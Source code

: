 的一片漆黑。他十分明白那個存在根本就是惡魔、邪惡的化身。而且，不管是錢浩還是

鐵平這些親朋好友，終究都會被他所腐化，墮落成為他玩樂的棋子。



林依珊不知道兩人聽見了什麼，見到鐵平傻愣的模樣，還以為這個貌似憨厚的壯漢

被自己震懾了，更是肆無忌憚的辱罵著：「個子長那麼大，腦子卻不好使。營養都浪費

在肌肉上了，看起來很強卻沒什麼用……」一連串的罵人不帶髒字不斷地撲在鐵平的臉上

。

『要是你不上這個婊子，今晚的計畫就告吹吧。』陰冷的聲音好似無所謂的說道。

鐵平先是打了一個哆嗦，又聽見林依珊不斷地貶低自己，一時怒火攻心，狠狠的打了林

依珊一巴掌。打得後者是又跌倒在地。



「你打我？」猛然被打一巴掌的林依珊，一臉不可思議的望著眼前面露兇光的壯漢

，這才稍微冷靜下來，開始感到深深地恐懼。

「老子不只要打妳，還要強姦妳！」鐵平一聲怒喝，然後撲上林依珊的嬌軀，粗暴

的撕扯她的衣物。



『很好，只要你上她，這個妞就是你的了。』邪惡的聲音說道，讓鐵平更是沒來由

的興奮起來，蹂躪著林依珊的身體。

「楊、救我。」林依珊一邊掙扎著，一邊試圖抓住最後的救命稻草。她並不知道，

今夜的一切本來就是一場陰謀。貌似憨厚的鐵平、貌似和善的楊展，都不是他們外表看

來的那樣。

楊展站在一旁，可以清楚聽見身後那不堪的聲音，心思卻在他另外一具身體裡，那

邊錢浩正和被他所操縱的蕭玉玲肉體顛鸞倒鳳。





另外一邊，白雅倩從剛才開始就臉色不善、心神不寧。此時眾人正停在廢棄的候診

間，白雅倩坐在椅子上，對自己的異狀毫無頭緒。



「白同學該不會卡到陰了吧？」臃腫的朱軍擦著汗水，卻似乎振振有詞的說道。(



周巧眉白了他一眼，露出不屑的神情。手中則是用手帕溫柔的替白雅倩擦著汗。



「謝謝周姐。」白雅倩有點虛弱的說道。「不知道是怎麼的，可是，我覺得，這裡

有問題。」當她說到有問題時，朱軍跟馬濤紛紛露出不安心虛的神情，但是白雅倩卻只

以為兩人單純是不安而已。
..........
[Work to complete]
Produce the material above again, word for word.

[Task output]
Source code

: 的一片漆黑。他十分明白那個存在根本就是惡魔、邪惡的化身。而且，不管是錢浩還是

鐵平這些親朋好友，終究都會被他所腐化，墮落成為他玩樂的棋子。



林依珊不知道兩人聽見了什麼，見到鐵平傻愣的模樣，還以為這個貌似憨厚的壯漢

被自己震懾了，更是肆無忌憚的辱罵著：「個子長那麼大，腦子卻不好使。營養都浪費

在肌肉上了，看起來很強卻沒什麼用……」一連串的罵人不帶髒字不斷地撲在鐵平的臉上

。

『要是你不上這個婊子，今晚的計畫就告吹吧。』陰冷的聲音好似無所謂的說道。

鐵平先是打了一個哆嗦，又聽見林依珊不斷地貶低自己，一時怒火攻心，狠狠的打了林

依珊一巴掌。打得後者是又跌倒在地。



「你打我？」猛然被打一巴掌的林依珊，一臉不可思議的望著眼前面露兇光的壯漢

，這才稍微冷靜下來，開始感到深深地恐懼。

「老子不只要打妳，還要強姦妳！」鐵平一聲怒喝，然後撲上林依珊的嬌軀，粗暴

的撕扯她的衣物。



『很好，只要你上她，這個妞就是你的了。』邪惡的聲音說道，讓鐵平更是沒來由

的興奮起來，蹂躪著林依珊的身體。

「楊、救我。」林依珊一邊掙扎著，一邊試圖抓住最後的救命稻草。她並不知道，

今夜的一切本來就是一場陰謀。貌似憨厚的鐵平、貌似和善的楊展，都不是他們外表看

來的那樣。

楊展站在一旁，可以清楚聽見身後那不堪的聲音，心思卻在他另外一具身體裡，那

邊錢浩正和被他所操縱的蕭玉玲肉體顛鸞倒鳳。





另外一邊，白雅倩從剛才開始就臉色不善、心神不寧。此時眾人正停在廢棄的候診

間，白雅倩坐在椅子上，對自己的異狀毫無頭緒。



「白同學該不會卡到陰了吧？」臃腫的朱軍擦著汗水，卻似乎振振有詞的說道。(



周巧眉白了他一眼，露出不屑的神情。手中則是用手帕溫柔的替白雅倩擦著汗。



「謝謝周姐。」白雅倩有點虛弱的說道。「不知道是怎麼的，可是，我覺得，這裡

有問題。」當她說到有問題時，朱軍跟馬濤紛紛露出不安心虛的神情，但是白雅倩卻只

以為兩人單純是不安而已。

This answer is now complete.